We live in strange and disturbing times.
A pandemic rages. Climate change reshapes the planet. President Trump openly contemplates using force to stay in power. We’re all looking for insight about the future. People look to holy books, horoscopes and futurists to make sense of a world that seems increasingly unpredictable. As 2020 grows ever stranger, more and more people are beginning to suspect that science fiction has the answers.
As a writer and teacher of science fiction, I know it can be tempting to use science fiction as a diviner’s orb, hoping that someone can say with certainty what the future holds. But as Cory Doctorow notes, science fiction foresees the future like the man who fires a shotgun into the side of his barn, then draws a bullseye afterward to demonstrate his accuracy.
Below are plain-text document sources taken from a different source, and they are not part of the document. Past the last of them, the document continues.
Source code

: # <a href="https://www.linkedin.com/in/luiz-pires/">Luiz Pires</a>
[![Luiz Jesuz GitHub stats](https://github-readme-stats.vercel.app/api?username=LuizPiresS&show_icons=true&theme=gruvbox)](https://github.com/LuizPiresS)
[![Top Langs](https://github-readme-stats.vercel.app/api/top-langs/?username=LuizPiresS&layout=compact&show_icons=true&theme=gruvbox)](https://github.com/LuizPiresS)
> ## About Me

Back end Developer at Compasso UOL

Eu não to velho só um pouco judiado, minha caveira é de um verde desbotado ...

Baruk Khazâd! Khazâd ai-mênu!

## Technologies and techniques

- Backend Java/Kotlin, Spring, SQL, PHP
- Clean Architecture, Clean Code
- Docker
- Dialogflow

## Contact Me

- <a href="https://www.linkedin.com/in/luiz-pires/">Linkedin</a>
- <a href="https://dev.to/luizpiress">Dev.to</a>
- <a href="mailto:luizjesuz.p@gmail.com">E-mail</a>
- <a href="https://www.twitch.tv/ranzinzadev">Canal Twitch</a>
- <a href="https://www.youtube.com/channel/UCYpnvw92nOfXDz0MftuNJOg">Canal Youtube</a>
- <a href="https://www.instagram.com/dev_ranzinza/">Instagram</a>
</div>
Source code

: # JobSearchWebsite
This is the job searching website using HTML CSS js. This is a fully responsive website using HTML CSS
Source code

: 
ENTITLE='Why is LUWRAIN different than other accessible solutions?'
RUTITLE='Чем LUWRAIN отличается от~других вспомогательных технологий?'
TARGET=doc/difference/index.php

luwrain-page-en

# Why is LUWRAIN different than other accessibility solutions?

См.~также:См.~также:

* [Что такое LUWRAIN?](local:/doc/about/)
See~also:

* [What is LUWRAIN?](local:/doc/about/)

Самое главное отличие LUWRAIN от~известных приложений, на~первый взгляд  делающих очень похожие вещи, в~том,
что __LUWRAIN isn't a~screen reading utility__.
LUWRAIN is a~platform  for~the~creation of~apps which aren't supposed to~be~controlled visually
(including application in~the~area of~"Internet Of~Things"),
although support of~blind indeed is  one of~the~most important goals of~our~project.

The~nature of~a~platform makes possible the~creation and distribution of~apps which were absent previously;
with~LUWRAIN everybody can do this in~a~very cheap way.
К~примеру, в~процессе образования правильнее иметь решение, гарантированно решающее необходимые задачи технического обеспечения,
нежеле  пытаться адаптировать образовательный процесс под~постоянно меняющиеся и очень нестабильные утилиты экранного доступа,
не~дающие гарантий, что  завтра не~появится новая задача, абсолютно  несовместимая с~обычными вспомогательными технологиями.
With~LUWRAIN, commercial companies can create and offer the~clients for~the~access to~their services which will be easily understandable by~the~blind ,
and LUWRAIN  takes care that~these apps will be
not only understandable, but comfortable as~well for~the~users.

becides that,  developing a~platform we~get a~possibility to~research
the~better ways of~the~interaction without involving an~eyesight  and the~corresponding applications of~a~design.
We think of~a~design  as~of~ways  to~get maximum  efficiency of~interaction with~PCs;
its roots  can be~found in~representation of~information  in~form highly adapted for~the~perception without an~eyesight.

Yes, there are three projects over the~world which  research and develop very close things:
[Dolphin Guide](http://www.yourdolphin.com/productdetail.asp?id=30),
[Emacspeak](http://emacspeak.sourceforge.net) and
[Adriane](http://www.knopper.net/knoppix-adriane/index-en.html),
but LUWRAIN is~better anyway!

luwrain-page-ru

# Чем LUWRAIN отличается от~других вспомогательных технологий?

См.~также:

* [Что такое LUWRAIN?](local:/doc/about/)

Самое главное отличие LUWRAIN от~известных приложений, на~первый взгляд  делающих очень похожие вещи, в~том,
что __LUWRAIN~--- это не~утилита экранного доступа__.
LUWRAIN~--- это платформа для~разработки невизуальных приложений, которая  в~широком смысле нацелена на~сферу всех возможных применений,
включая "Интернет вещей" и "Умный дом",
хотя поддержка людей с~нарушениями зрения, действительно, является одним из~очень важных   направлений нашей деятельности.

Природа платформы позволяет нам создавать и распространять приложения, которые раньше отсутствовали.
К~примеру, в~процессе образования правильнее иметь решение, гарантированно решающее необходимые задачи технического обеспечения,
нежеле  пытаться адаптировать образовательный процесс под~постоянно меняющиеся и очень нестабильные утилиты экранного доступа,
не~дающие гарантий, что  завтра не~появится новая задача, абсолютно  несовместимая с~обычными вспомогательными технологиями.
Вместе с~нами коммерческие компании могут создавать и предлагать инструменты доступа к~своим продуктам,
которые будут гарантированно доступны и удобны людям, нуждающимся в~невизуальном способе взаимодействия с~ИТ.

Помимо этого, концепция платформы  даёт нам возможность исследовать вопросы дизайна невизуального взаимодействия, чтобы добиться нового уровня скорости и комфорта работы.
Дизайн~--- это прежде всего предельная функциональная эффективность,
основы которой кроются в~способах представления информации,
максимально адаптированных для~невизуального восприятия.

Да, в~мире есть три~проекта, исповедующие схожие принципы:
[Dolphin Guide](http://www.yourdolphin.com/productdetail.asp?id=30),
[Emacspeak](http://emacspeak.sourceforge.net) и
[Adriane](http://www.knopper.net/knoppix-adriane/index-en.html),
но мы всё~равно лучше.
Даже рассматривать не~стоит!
Science fiction sometimes gets the future right, but only by playing the odds.
But science fiction is far from useless. As Ursula K Le Guin said, science fiction “is not predictive; it is descriptive.” It probably won’t tell us what’s coming, but it can help us to understand our world, our historical moment, and ourselves. We are living in science fictional times, and SF has tools to help us make sense of them. A few examples:
Octavia Butler’s novel “Parable of the Talents” famously predicted a pandemic and a politician who stoked prejudice and used the slogan “Make America Great Again,” but Butler’s genius wasn’t in the details of the prophecy. It was in helping us understand the ways our institutions might fail us and how we might respond.
Charlie Jane Anders’ story “Don’t Press Charges and I Won’t Sue” seems to present a future in which transgender people are forcibly detransitioned and made to live in the gender they were assigned at birth. But in truth it reminds us that this is already a lived reality for many trans people.
N. K. Jemisin’s “The Fifth Season” follows Orogenes, individuals with the power to cause or avert climate catastrophes, who are enslaved by a society that fears and relies upon them. Jemisin’s harrowing novel asks us to consider the toll systematic oppression takes, and whether any society built on such a foundation can — or should — survive.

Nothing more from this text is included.